Le Cafe Dadais.


Suena Les jours tristes.
El movimiento de una hoja de otoño nos deja frente la cafetería. Le Cafe Dadais. Letras doradas sobre fondo rojo. Algo viejo, como sacado de una película de los cincuenta. Nos acercamos tras el cristal y vemos el reloj de pared. Las ocho de la mañana.
Le Cafe Dadais abre a las ocho de la mañana. Café y bollo, zumo de naranja, tostadas.
El primero en llegar es Greg. Dos vueltas a la llave, silba una canción de un anuncio de televisión mientras comienza a colocar las sillas poner en marcha todo. Tras él, Silvia, española morena. Saluda y sonríe bajo las ojeras, se coloca el delantal y a la par que limpia la barra se prepara un café a escondidas.
Poco a poco todo despierta. Alguién se sienta en la mesa más cercana a la ventana. Ya sabe, de esos tipos con sombrero y gafas que siempre llevan un periódico en la mano. No tiene prisa, no tiene reloj. Silvia se le acerca, con una libreta y bolígrafo, más usado para dibujar su nombre y el de su novio de turno que para tomar pedido. Él habla; café con hielo.
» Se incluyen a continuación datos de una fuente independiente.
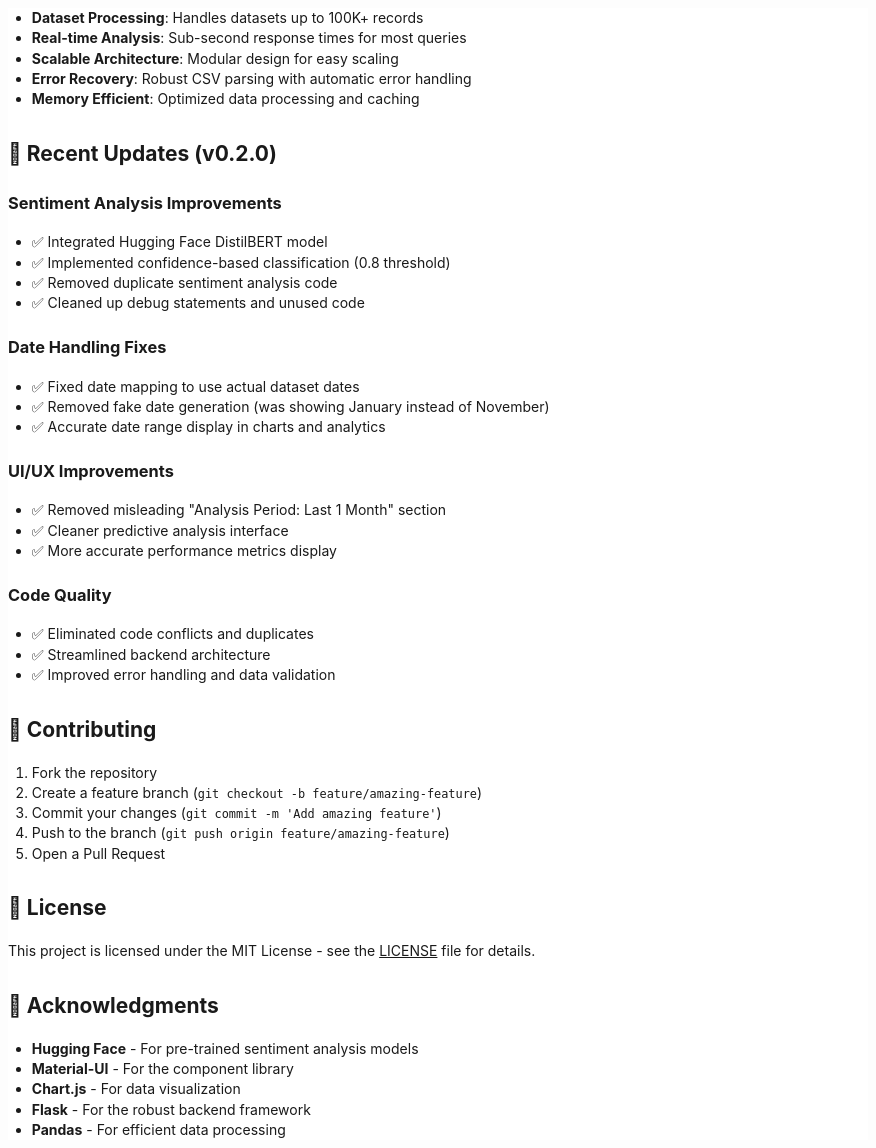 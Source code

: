 - **Dataset Processing**: Handles datasets up to 100K+ records
- **Real-time Analysis**: Sub-second response times for most queries
- **Scalable Architecture**: Modular design for easy scaling
- **Error Recovery**: Robust CSV parsing with automatic error handling
- **Memory Efficient**: Optimized data processing and caching

## 🔧 Recent Updates (v0.2.0)

### **Sentiment Analysis Improvements**
- ✅ Integrated Hugging Face DistilBERT model
- ✅ Implemented confidence-based classification (0.8 threshold)
- ✅ Removed duplicate sentiment analysis code
- ✅ Cleaned up debug statements and unused code

### **Date Handling Fixes**
- ✅ Fixed date mapping to use actual dataset dates
- ✅ Removed fake date generation (was showing January instead of November)
- ✅ Accurate date range display in charts and analytics

### **UI/UX Improvements**
- ✅ Removed misleading "Analysis Period: Last 1 Month" section
- ✅ Cleaner predictive analysis interface
- ✅ More accurate performance metrics display

### **Code Quality**
- ✅ Eliminated code conflicts and duplicates
- ✅ Streamlined backend architecture
- ✅ Improved error handling and data validation

## 🤝 Contributing

1. Fork the repository
2. Create a feature branch (`git checkout -b feature/amazing-feature`)
3. Commit your changes (`git commit -m 'Add amazing feature'`)
4. Push to the branch (`git push origin feature/amazing-feature`)
5. Open a Pull Request

## 📝 License

This project is licensed under the MIT License - see the [LICENSE](LICENSE) file for details.

## 🙏 Acknowledgments

- **Hugging Face** - For pre-trained sentiment analysis models
- **Material-UI** - For the component library
- **Chart.js** - For data visualization
- **Flask** - For the robust backend framework
- **Pandas** - For efficient data processing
No tarda mucho en llevárselo, mientras Greg sale a echarse el primer cigarro del día.
El hombre bebe rápido, y pronto se marcha, dejando una moneda de esas doradas de propina. El reloj da las nueve, y Silvia se sienta tranquilamente a pensar en sus cosas.
Sólo son cinco minutos, pronto empieza a llegar la gente. Silvia busca con la mirada, emocionada, pero no encuentra a aquel rostro conocido. Un par de desayunos más tarde, sus ojos se iluminan al otro lado de la barra.
Un joven con gabardina, pelo castaño, raya a un lado y bien peinado con fijador. Fino bigote sobre el labio y una mueca nerviosa. De nombre, Mignonne.
Mira a todas partes, y sin embargo a ninguna. Se sienta en la barra nervioso, y busca un bolígrafo en su bolsillo.
Silvia le vigila desde el otro lado. No quiere acercarse, pero muere por hacerlo. Mignonne coge una servilleta y escribe algo rápido. Después, guardando su bolígrafo en la gabardina, se marcha echando una frágil mirada a Silvia y la puerta suena tras él.
Antes de que nadie puda tirar aquella improvisada nota, ella corre a recogerla. Una fina sonrisa se forma en sus labios y besa el papel tras leerlo.
Con lágrimas en sus ojos, busca tras la barra un pequeño cuaderno. Un cuaderno lleno de pedacitos de servilletas que Mignonne le había escrito. Vuela a la última de ellas y con mucho brío coloca la servilleta del día.
Y pronto se hace la hora de comer. Mucho trabajo, poco descanso. La tarde tampoco es tranquila. Y a las nueve y media cerraba Le Cafe Dadais.
La última en salir, como siempre, era Silvia. Recoge las mesas, las sillas, y apaga las luces. Dos vueltas a la llave, y sonríe al escuchar los pasos de un hombre.
Un joven con gabardina, Mignonne.
Él intenta hablar, pero ella le corta. Sonriendo, le muestra una servilleta.
El joven la mira, confuso. Finalmente la recoge y la abre.
Sonríe. Se besan.
La servilleta se cae, y vuela unos segundos por el aire. Finalmente, cae en un charco, junto a aquella hoja de otoño que nos había traído a este escenario.
Poco a poco nos acercamos a la servilleta, mientras se va empapando de agua. Finalmente, podemos leerla, y sólo pone dos palabras.
Sí, quiero.
La música se empieza a alejar.
Fundido a negro y títulos de crédito.